▶ **EXERCISE INSTRUCTIONS**: Take the data below. Output it exactly from its first line through the line containing "[r10k](https://github.com/puppetlabs/r10k) or".

▶ **Saved data entries**:

== Segment start ==

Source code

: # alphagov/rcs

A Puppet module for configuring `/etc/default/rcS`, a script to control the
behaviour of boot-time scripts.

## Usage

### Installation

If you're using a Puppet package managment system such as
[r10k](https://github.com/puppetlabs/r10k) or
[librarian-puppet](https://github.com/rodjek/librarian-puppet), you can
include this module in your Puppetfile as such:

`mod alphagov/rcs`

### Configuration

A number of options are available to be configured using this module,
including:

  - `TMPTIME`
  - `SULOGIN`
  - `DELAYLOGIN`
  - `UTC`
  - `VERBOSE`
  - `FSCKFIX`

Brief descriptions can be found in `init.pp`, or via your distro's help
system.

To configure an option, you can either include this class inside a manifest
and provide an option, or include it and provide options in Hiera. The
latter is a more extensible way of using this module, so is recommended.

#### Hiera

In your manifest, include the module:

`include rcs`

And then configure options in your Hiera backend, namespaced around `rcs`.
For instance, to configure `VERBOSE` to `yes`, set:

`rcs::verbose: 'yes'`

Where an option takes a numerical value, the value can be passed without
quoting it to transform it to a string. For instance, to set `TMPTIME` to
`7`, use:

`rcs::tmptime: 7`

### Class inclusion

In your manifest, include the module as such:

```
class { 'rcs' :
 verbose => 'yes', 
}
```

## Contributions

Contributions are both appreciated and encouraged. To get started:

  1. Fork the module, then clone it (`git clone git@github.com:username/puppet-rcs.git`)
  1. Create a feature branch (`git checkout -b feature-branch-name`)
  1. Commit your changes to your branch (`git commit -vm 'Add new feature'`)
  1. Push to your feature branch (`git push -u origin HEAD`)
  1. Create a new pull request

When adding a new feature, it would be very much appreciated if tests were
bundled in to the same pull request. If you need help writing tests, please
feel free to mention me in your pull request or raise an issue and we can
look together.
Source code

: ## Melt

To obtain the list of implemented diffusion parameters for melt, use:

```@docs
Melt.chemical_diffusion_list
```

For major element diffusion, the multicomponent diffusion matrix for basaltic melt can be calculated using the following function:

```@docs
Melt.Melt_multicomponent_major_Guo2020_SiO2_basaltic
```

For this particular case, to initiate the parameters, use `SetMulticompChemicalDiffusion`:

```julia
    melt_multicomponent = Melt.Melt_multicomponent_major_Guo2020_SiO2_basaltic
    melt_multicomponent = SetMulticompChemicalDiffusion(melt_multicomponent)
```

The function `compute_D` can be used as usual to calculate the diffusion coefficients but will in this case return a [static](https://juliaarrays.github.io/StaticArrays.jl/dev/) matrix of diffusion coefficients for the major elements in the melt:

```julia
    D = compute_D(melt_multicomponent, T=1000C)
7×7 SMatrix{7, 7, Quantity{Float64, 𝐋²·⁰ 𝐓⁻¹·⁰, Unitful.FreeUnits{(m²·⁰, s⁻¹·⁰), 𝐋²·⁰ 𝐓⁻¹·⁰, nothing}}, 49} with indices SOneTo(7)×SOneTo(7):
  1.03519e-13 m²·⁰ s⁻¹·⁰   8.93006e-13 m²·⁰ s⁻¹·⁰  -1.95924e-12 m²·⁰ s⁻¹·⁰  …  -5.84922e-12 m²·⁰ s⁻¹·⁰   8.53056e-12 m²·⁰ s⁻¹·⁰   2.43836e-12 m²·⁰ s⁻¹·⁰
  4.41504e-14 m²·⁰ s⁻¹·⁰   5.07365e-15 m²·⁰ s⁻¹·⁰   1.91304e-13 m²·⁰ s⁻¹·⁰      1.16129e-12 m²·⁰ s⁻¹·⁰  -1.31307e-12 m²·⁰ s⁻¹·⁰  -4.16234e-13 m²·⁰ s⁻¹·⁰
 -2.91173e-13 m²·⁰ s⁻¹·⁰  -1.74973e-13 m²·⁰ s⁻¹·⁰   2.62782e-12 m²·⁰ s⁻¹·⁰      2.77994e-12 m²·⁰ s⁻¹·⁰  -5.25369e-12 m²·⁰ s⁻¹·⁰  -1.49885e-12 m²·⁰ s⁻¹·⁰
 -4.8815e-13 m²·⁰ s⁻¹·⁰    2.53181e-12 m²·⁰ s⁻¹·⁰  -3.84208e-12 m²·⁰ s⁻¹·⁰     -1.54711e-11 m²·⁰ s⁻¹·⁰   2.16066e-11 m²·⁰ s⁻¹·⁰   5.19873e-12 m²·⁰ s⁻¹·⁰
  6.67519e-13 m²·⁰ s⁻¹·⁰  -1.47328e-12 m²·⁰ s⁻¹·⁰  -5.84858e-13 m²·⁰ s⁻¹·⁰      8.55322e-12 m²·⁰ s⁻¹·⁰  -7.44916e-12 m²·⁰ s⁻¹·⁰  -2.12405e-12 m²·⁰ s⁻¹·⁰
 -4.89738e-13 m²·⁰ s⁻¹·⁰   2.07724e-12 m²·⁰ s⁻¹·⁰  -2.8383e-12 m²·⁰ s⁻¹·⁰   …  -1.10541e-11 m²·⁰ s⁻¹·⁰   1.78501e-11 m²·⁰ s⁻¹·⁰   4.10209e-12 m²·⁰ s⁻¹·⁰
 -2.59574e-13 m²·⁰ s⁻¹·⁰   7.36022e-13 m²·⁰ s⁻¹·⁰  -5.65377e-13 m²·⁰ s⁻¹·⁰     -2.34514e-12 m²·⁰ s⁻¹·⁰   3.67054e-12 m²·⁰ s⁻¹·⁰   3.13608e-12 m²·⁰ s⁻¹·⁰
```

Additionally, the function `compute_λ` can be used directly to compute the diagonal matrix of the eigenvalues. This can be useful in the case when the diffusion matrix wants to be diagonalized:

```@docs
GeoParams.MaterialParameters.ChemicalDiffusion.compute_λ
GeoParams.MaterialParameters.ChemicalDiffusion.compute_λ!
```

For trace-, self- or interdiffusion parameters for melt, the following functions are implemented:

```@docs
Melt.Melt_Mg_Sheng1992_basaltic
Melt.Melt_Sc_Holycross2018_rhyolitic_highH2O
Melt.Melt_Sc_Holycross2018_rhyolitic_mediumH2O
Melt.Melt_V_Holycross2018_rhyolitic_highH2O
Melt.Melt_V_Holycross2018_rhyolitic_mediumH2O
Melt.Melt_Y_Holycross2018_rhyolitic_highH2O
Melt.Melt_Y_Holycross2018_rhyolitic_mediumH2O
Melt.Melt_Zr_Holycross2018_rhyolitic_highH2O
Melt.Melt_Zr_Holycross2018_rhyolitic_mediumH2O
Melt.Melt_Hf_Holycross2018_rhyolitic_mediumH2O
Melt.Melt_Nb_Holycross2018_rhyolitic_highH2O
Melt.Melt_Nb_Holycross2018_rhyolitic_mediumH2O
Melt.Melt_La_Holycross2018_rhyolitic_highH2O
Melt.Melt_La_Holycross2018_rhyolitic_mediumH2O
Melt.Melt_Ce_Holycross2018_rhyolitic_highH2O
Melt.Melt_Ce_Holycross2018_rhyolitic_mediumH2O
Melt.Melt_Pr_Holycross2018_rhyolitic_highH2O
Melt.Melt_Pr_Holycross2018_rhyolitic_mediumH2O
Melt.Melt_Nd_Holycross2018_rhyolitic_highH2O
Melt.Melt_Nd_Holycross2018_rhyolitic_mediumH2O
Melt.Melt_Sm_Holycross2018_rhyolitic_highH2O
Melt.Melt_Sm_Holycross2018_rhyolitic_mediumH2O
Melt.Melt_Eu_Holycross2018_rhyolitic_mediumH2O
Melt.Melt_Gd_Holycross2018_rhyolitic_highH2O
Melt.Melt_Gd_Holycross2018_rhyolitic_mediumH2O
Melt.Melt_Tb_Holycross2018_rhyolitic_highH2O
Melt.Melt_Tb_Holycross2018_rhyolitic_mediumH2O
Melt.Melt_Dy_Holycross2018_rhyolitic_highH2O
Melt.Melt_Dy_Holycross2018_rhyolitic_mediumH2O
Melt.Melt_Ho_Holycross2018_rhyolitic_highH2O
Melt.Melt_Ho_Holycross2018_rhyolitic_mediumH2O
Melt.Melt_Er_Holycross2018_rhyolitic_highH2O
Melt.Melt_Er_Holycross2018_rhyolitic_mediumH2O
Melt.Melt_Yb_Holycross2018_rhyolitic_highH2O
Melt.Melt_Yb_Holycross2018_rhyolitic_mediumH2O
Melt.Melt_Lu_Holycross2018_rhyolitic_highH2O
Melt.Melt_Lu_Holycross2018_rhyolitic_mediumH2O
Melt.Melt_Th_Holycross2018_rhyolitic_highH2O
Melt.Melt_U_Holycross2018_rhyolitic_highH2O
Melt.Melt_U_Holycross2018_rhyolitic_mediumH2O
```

== Segment end ==

▶ **SOLVED EXERCISE**:
Source code

: # alphagov/rcs

A Puppet module for configuring `/etc/default/rcS`, a script to control the
behaviour of boot-time scripts.

## Usage

### Installation

If you're using a Puppet package managment system such as
[r10k](https://github.com/puppetlabs/r10k) or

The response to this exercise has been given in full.